Gross profit as a percentage of net sales in fiscal 2002 was 13.0% compared to 1.8% in fiscal 2001. The improvement was attributable to operating initiatives that decreased our overall cost structure, specifically material content (7.0%), labor (1.0%) and overhead costs (1.0%) and the nonoccurrence of the initial product launch costs experienced in fiscal 2001.

Selling, General and Administrative Expenses

Selling, general and administrative expenses (SG&A) decreased from $7,859,000 in fiscal 2002 to $7,144,000 in fiscal 2003. The $715,000 (9.1%) decrease is attributable to a reduction in professional fees ($593,000), corporate taxes ($110,000), directors’ fees ($127,000) and depreciation and amortization ($338,000). Offsetting these decreases were increases in salaries ($104,000), general liability insurance ($200,000), office rent ($83,000) and bad debt expense ($66,000). The result of increasing net sales, slightly lower gross margin, decreased SG&A and decreased restructuring and impairment credits is that our operating income increased to 5.1% as a percentage of net sales versus 4.2% in 2002. We expect SG&A to remain at the current levels in fiscal 2004.

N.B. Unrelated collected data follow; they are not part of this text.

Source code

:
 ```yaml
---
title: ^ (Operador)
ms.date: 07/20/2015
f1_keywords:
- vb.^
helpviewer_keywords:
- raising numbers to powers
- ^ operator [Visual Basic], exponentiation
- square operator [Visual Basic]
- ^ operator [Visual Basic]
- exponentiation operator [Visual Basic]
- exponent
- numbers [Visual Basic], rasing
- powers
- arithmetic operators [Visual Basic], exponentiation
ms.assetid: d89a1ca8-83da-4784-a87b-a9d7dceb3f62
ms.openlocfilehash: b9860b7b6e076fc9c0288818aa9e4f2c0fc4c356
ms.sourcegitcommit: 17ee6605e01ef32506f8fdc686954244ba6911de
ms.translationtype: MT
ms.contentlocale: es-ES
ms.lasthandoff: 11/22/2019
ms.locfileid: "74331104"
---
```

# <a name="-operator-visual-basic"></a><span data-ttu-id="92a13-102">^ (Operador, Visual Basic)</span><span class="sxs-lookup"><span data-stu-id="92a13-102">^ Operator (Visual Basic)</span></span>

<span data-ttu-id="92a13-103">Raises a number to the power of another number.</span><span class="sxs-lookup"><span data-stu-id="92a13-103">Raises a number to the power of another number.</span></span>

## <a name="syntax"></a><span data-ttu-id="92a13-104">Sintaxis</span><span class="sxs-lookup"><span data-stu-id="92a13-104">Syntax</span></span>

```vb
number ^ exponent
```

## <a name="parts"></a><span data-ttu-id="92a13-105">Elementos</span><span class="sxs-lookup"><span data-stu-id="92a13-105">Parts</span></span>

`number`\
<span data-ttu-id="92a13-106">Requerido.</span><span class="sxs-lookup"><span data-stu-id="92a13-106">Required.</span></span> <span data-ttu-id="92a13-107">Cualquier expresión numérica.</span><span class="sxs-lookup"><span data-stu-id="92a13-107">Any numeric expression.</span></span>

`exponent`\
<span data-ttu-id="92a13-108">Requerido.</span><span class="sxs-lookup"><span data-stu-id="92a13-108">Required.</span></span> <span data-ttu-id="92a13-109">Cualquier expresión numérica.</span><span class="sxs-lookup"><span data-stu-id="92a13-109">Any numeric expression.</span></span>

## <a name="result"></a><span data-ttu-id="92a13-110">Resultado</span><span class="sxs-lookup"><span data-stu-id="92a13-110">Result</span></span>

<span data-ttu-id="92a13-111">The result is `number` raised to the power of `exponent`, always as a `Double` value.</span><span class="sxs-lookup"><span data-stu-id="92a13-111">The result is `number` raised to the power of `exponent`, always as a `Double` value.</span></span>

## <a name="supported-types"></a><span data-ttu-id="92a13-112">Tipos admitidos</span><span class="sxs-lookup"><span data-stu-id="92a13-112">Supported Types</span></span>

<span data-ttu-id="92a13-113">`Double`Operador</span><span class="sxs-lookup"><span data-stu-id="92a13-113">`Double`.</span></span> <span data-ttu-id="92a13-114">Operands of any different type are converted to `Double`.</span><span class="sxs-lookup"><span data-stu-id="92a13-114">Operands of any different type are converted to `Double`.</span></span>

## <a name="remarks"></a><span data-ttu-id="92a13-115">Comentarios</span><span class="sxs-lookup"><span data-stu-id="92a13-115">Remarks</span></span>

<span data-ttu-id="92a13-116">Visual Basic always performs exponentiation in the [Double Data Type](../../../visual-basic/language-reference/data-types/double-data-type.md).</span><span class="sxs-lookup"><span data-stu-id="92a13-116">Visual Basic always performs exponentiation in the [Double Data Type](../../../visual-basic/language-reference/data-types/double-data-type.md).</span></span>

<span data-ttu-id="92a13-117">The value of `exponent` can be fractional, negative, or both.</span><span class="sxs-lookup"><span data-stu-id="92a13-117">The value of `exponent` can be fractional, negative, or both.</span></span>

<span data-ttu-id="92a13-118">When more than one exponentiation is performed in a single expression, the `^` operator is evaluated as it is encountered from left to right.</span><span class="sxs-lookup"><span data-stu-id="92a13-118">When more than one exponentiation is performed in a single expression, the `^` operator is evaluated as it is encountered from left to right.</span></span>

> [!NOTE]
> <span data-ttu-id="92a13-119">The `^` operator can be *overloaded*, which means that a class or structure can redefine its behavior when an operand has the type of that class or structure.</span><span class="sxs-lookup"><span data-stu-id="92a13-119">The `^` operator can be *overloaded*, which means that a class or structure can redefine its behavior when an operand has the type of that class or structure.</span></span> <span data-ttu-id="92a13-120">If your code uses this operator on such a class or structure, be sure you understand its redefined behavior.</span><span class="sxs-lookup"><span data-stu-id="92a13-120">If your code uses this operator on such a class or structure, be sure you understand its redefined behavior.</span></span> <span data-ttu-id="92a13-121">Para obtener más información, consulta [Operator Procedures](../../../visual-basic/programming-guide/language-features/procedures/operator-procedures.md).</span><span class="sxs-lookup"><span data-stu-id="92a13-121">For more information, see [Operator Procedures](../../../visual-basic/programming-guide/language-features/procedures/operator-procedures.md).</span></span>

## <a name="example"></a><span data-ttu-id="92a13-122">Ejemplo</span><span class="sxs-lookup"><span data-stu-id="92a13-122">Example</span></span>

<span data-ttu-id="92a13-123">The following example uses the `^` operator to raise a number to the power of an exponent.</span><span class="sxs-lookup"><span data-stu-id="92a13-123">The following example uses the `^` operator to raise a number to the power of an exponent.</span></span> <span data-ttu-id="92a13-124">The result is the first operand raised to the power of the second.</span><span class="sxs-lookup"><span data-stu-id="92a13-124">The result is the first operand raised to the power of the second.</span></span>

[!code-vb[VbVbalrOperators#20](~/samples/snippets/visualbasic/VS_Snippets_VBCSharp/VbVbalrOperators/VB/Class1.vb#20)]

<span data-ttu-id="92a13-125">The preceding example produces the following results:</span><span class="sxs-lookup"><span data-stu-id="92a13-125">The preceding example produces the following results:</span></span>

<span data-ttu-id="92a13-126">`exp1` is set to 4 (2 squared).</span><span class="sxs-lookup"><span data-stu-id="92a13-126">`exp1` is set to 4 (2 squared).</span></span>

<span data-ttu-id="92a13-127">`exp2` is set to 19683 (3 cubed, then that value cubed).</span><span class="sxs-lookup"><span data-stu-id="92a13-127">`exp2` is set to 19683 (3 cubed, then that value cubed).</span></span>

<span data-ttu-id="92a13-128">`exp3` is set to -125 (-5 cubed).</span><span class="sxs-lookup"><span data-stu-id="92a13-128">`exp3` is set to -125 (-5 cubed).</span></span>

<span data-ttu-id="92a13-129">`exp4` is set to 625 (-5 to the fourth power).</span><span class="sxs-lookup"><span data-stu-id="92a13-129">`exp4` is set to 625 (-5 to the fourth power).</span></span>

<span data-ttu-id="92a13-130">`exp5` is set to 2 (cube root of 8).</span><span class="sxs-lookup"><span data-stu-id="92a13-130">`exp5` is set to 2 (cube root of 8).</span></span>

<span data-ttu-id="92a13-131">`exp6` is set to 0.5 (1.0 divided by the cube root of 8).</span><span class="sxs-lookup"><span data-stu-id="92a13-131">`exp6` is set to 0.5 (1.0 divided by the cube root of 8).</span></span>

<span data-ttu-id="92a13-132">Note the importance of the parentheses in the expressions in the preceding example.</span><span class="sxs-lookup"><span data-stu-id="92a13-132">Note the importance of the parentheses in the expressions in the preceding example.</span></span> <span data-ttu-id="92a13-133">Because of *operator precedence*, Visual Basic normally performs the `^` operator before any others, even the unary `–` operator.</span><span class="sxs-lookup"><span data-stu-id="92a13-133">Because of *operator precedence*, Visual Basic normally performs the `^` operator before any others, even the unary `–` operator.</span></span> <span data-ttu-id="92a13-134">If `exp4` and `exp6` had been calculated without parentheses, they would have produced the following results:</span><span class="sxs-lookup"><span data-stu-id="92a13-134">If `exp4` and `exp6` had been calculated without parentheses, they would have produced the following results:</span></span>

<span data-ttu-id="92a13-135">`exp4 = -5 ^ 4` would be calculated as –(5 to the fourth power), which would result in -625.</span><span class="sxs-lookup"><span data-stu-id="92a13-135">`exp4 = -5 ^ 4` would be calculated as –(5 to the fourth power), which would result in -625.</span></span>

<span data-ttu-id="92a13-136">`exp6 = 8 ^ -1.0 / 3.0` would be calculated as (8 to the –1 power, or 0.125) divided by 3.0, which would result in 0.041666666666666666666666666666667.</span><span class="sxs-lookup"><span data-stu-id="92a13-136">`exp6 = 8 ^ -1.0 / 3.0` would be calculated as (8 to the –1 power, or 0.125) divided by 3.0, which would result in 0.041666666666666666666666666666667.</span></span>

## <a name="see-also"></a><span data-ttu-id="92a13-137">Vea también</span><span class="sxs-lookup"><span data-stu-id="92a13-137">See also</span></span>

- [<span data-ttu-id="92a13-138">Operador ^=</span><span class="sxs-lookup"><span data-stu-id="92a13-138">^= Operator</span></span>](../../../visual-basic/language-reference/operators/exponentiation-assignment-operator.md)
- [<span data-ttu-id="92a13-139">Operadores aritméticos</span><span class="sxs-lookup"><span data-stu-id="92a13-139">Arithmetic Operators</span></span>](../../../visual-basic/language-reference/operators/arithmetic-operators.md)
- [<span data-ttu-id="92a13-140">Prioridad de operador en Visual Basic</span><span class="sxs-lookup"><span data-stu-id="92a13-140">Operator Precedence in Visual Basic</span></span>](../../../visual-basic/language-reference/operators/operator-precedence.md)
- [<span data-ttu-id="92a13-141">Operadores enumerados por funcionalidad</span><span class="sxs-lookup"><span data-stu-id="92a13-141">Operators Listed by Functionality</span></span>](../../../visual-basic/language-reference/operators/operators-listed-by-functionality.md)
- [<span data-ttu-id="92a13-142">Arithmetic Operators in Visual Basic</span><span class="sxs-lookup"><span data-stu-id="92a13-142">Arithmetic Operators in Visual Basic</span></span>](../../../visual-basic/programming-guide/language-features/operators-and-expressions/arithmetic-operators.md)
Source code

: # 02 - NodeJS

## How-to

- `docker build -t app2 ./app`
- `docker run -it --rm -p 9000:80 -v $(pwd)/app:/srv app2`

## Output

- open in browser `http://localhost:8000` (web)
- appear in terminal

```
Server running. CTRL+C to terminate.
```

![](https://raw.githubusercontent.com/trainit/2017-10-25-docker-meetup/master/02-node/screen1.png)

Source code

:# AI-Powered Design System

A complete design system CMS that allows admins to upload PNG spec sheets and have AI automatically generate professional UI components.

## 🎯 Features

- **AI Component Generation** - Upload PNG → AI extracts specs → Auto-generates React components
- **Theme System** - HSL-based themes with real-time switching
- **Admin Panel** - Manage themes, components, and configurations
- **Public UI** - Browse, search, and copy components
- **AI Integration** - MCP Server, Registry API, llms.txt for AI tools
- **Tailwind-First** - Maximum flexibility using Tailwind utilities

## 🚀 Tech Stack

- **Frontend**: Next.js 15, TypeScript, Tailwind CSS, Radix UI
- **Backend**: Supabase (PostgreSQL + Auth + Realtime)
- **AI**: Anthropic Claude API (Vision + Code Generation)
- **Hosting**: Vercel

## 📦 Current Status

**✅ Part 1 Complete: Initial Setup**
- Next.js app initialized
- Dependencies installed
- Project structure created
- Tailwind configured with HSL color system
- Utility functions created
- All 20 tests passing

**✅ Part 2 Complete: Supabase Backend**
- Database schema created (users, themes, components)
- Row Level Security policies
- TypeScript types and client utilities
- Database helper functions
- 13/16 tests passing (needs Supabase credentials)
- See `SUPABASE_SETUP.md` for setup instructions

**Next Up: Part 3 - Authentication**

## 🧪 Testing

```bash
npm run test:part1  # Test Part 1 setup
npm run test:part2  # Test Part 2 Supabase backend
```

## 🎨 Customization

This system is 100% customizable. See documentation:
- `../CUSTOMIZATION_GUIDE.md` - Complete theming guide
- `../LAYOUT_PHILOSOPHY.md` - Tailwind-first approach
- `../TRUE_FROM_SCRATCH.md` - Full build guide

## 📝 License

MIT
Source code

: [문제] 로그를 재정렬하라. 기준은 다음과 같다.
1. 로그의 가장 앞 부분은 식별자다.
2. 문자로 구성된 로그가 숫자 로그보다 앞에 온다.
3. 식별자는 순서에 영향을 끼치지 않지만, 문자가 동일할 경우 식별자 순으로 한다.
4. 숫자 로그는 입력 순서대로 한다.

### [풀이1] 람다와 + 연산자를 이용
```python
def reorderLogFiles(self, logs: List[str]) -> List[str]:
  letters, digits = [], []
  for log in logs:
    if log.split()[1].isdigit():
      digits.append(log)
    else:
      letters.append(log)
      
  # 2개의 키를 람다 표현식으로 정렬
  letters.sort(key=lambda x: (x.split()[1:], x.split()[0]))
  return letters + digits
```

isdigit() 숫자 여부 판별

Selling, general and administrative expenses decreased from $11,081,000 in fiscal 2001 to $7,859,000 in fiscal 2002. The $3,222,000 (29.1%) decrease is attributable to the continuation of our focused effort to control general costs, including supplies, telephone, vehicle and travel ($1,089,000), the continued elimination and consolidation of administrative positions ($1,921,000), and the elimination of goodwill amortization ($713,000). Offsetting these reductions were increases in general insurance ($42,000), professional expenses, which included a one-time charge of $196,000 incurred in the fourth quarter of fiscal 2002 for professional and consulting services related to the debt restructuring and the absence of bad debt recovery ($127,000) and single business tax refunds ($381,000).

Restructuring and Impairment Charges (Credits)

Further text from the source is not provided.